In fact, when the nationalist movement was founded in 1919, the climate of revulsion over the sufferings of the Armenians was so general that even the neo-nationalists were keen to distinguish themselves from the CUP.

Some see significance in the fact that the nationalist movement chose to rally round an army officer, Mustafa Kemal, who had never been anywhere near the places where the Armenians met their fate.

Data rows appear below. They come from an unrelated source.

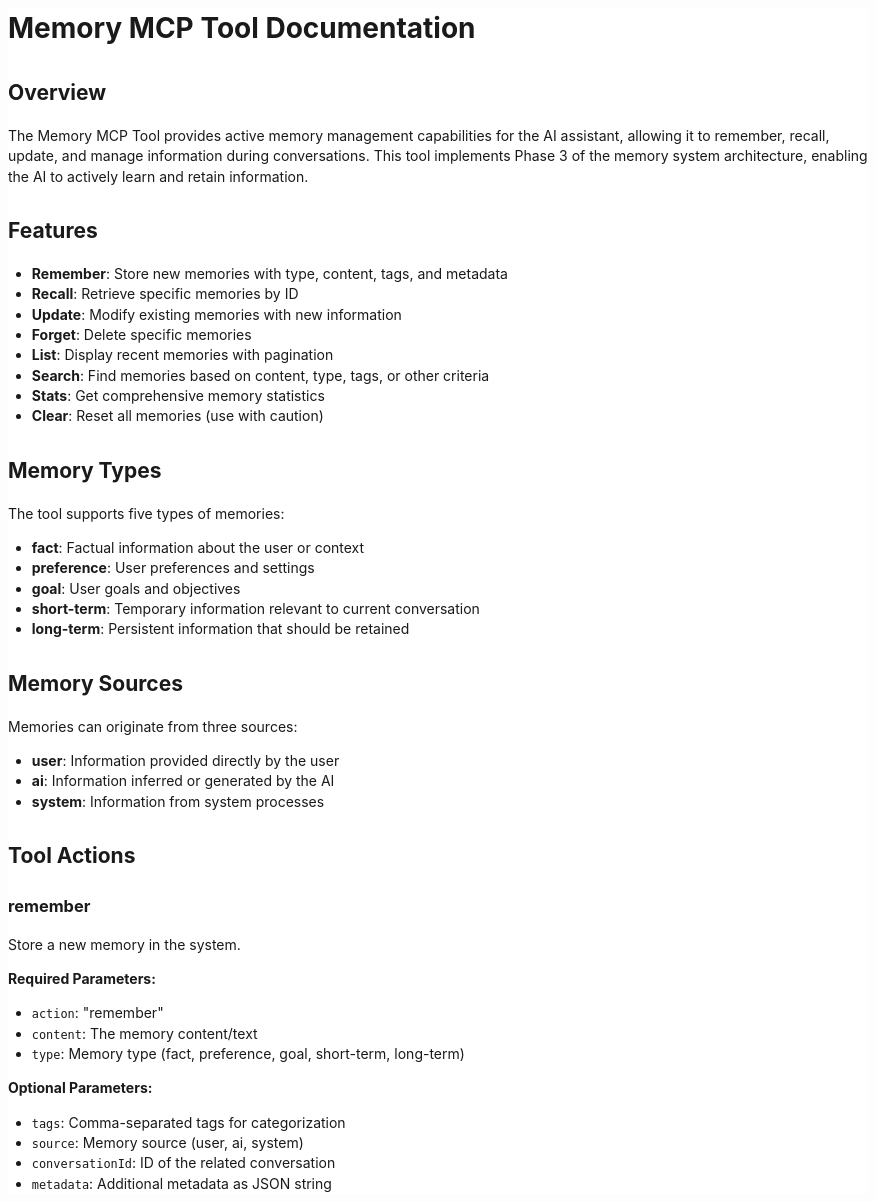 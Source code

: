 # Memory MCP Tool Documentation

## Overview

The Memory MCP Tool provides active memory management capabilities for the AI assistant, allowing it to remember, recall, update, and manage information during conversations. This tool implements Phase 3 of the memory system architecture, enabling the AI to actively learn and retain information.

## Features

- **Remember**: Store new memories with type, content, tags, and metadata
- **Recall**: Retrieve specific memories by ID
- **Update**: Modify existing memories with new information
- **Forget**: Delete specific memories
- **List**: Display recent memories with pagination
- **Search**: Find memories based on content, type, tags, or other criteria
- **Stats**: Get comprehensive memory statistics
- **Clear**: Reset all memories (use with caution)

## Memory Types

The tool supports five types of memories:

- **fact**: Factual information about the user or context
- **preference**: User preferences and settings
- **goal**: User goals and objectives
- **short-term**: Temporary information relevant to current conversation
- **long-term**: Persistent information that should be retained

## Memory Sources

Memories can originate from three sources:

- **user**: Information provided directly by the user
- **ai**: Information inferred or generated by the AI
- **system**: Information from system processes

## Tool Actions

### remember

Store a new memory in the system.

**Required Parameters:**
- `action`: "remember"
- `content`: The memory content/text
- `type`: Memory type (fact, preference, goal, short-term, long-term)

**Optional Parameters:**
- `tags`: Comma-separated tags for categorization
- `source`: Memory source (user, ai, system)
- `conversationId`: ID of the related conversation
- `metadata`: Additional metadata as JSON string
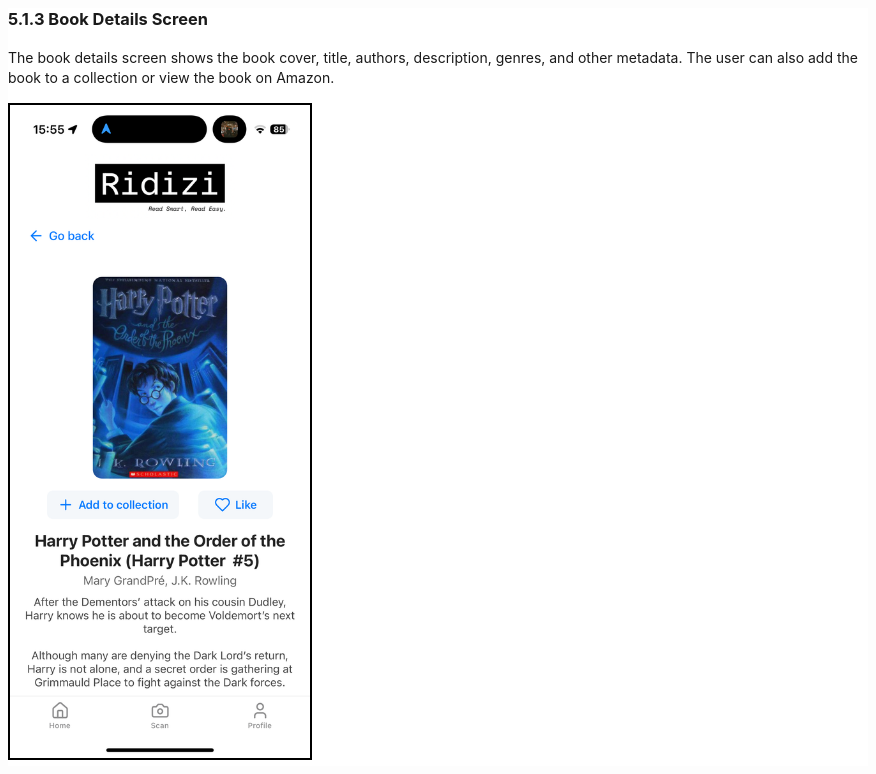 ### 5.1.3 Book Details Screen

The book details screen shows the book cover, title, authors, description, genres, and other metadata. The user can also add the book to a collection or view the book on Amazon.

<img src="images/app/book_details_1.png" style="border: 2px solid black;" alt="Book Details Screen 1" width="300"> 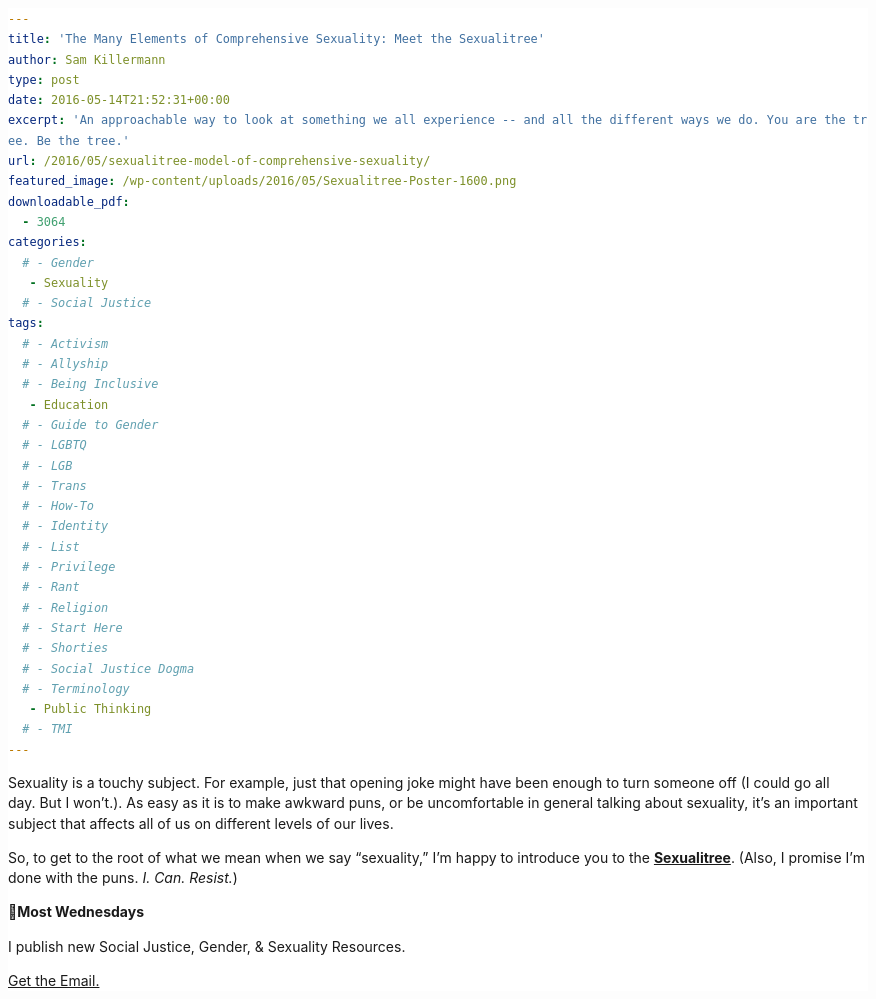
 ```yaml
---
title: 'The Many Elements of Comprehensive Sexuality: Meet the Sexualitree'
author: Sam Killermann
type: post
date: 2016-05-14T21:52:31+00:00
excerpt: 'An approachable way to look at something we all experience -- and all the different ways we do. You are the tree. Be the tree.'
url: /2016/05/sexualitree-model-of-comprehensive-sexuality/
featured_image: /wp-content/uploads/2016/05/Sexualitree-Poster-1600.png
downloadable_pdf:
  - 3064
categories: 
  # - Gender
   - Sexuality
  # - Social Justice
tags:
  # - Activism
  # - Allyship
  # - Being Inclusive
   - Education
  # - Guide to Gender
  # - LGBTQ
  # - LGB
  # - Trans
  # - How-To
  # - Identity
  # - List
  # - Privilege
  # - Rant
  # - Religion
  # - Start Here
  # - Shorties
  # - Social Justice Dogma
  # - Terminology
   - Public Thinking
  # - TMI
---
```

Sexuality is a touchy subject. For example, just that opening joke might have been enough to turn someone off (I could go all day. But I won&#8217;t.). As easy as it is to make awkward puns, or be uncomfortable in general talking about sexuality, it&#8217;s an important subject that affects all of us on different levels of our lives.

So, to get to the root of what we mean when we say &#8220;sexuality,&#8221; I&#8217;m happy to introduce you to the **[Sexualitree][1]**. (Also, I promise I&#8217;m done with the puns. _I. Can. Resist._)

<aside class="heyHeyLook wednesdayEmail"><p><span class="icon">💌</span><strong>Most Wednesdays</strong></p><p>I publish new Social Justice, Gender, & Sexuality Resources.</p> <a class="button" title="Join my mailing list" href="http://bit.ly/2MmE28c" target="_blank"> Get the Email. </a> </aside> 


 [1]: http://sexualitree.org
 [2]: http://unhushed.net
 [3]: http://hushfactor.com
 [4]: /wp-content/uploads/2016/05/Sexualitree-Poster-Example-INTIMATE.png
 [5]: /wp-content/uploads/2016/05/Sexualitree-Poster-Example-RELATIONAL.png
 [6]: /2012/01/29-examples-of-heterosexual-privilege/
 [7]: http://bit.ly/1TDbHVZ
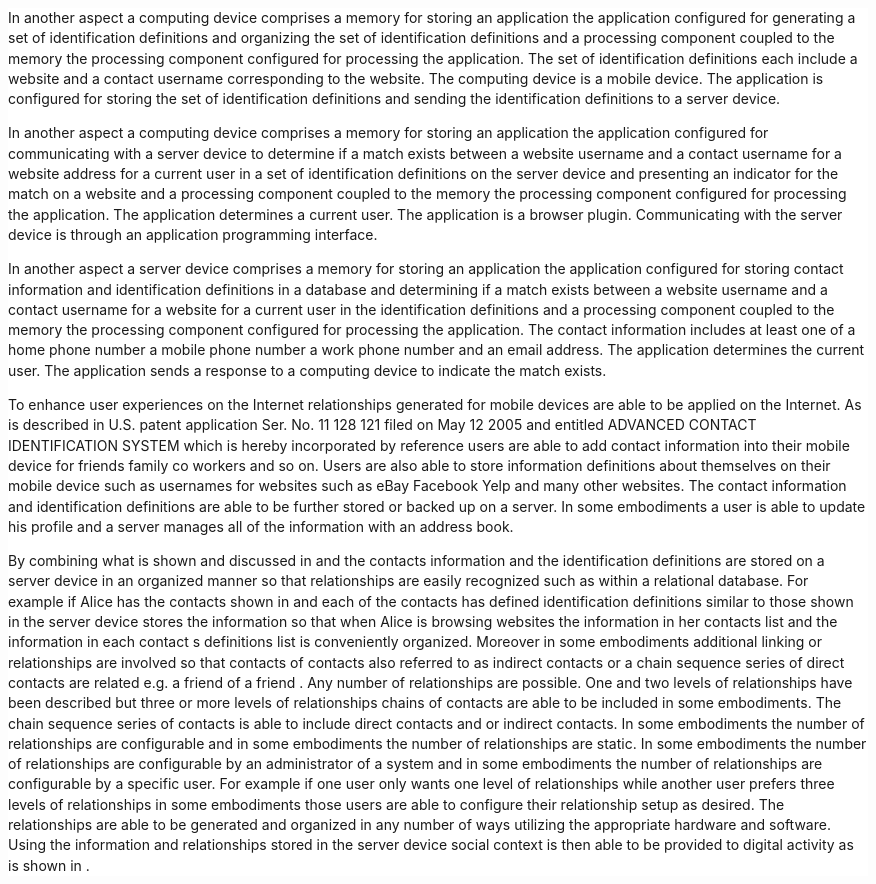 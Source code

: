 In another aspect a computing device comprises a memory for storing an application the application configured for generating a set of identification definitions and organizing the set of identification definitions and a processing component coupled to the memory the processing component configured for processing the application. The set of identification definitions each include a website and a contact username corresponding to the website. The computing device is a mobile device. The application is configured for storing the set of identification definitions and sending the identification definitions to a server device.

In another aspect a computing device comprises a memory for storing an application the application configured for communicating with a server device to determine if a match exists between a website username and a contact username for a website address for a current user in a set of identification definitions on the server device and presenting an indicator for the match on a website and a processing component coupled to the memory the processing component configured for processing the application. The application determines a current user. The application is a browser plugin. Communicating with the server device is through an application programming interface.

In another aspect a server device comprises a memory for storing an application the application configured for storing contact information and identification definitions in a database and determining if a match exists between a website username and a contact username for a website for a current user in the identification definitions and a processing component coupled to the memory the processing component configured for processing the application. The contact information includes at least one of a home phone number a mobile phone number a work phone number and an email address. The application determines the current user. The application sends a response to a computing device to indicate the match exists.

To enhance user experiences on the Internet relationships generated for mobile devices are able to be applied on the Internet. As is described in U.S. patent application Ser. No. 11 128 121 filed on May 12 2005 and entitled ADVANCED CONTACT IDENTIFICATION SYSTEM which is hereby incorporated by reference users are able to add contact information into their mobile device for friends family co workers and so on. Users are also able to store information definitions about themselves on their mobile device such as usernames for websites such as eBay Facebook Yelp and many other websites. The contact information and identification definitions are able to be further stored or backed up on a server. In some embodiments a user is able to update his profile and a server manages all of the information with an address book.

By combining what is shown and discussed in and the contacts information and the identification definitions are stored on a server device in an organized manner so that relationships are easily recognized such as within a relational database. For example if Alice has the contacts shown in and each of the contacts has defined identification definitions similar to those shown in the server device stores the information so that when Alice is browsing websites the information in her contacts list and the information in each contact s definitions list is conveniently organized. Moreover in some embodiments additional linking or relationships are involved so that contacts of contacts also referred to as indirect contacts or a chain sequence series of direct contacts are related e.g. a friend of a friend . Any number of relationships are possible. One and two levels of relationships have been described but three or more levels of relationships chains of contacts are able to be included in some embodiments. The chain sequence series of contacts is able to include direct contacts and or indirect contacts. In some embodiments the number of relationships are configurable and in some embodiments the number of relationships are static. In some embodiments the number of relationships are configurable by an administrator of a system and in some embodiments the number of relationships are configurable by a specific user. For example if one user only wants one level of relationships while another user prefers three levels of relationships in some embodiments those users are able to configure their relationship setup as desired. The relationships are able to be generated and organized in any number of ways utilizing the appropriate hardware and software. Using the information and relationships stored in the server device social context is then able to be provided to digital activity as is shown in .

The very fact that the Turkish republic bears no formal responsibility for eliminating the Armenian presence in eastern Anatolia (for the simple reason that the republic did not exist when the atrocities occurred) has given some Turkish historians a flicker of hope: one day, the leaders of the republic will be able to face up to history's toughest questions about the Armenians, without feeling that to do so would undermine the very existence of their state.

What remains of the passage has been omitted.